What the task asks: Which lines run from the one containing "The UI layout of" to the end of the entries below? Reproduce them exactly, both ends included.
START Exercise data
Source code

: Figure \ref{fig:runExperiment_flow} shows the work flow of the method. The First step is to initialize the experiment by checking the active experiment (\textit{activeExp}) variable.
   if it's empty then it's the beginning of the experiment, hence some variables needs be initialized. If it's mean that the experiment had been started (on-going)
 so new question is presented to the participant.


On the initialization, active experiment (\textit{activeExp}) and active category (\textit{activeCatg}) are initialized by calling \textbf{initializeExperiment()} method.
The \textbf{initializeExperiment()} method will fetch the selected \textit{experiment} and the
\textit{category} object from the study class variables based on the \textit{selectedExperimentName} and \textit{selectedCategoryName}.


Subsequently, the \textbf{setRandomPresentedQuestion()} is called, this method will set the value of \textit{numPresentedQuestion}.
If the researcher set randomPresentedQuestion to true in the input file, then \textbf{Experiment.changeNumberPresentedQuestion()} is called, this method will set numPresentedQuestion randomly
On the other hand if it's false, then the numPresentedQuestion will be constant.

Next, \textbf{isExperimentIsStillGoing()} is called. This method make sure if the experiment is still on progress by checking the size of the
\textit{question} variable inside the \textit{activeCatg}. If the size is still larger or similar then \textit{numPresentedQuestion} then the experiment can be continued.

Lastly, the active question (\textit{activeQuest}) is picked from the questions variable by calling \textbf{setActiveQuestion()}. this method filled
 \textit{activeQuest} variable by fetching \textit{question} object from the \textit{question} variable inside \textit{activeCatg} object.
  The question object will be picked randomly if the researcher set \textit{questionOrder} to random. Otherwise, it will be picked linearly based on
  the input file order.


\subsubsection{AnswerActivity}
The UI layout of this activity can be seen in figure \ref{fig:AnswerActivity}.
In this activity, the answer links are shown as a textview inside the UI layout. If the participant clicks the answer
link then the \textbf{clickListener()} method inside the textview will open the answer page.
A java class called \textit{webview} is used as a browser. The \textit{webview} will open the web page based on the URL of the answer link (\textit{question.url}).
END Exercise data
Response:
The UI layout of this activity can be seen in figure \ref{fig:AnswerActivity}.
In this activity, the answer links are shown as a textview inside the UI layout. If the participant clicks the answer
link then the \textbf{clickListener()} method inside the textview will open the answer page.
A java class called \textit{webview} is used as a browser. The \textit{webview} will open the web page based on the URL of the answer link (\textit{question.url}).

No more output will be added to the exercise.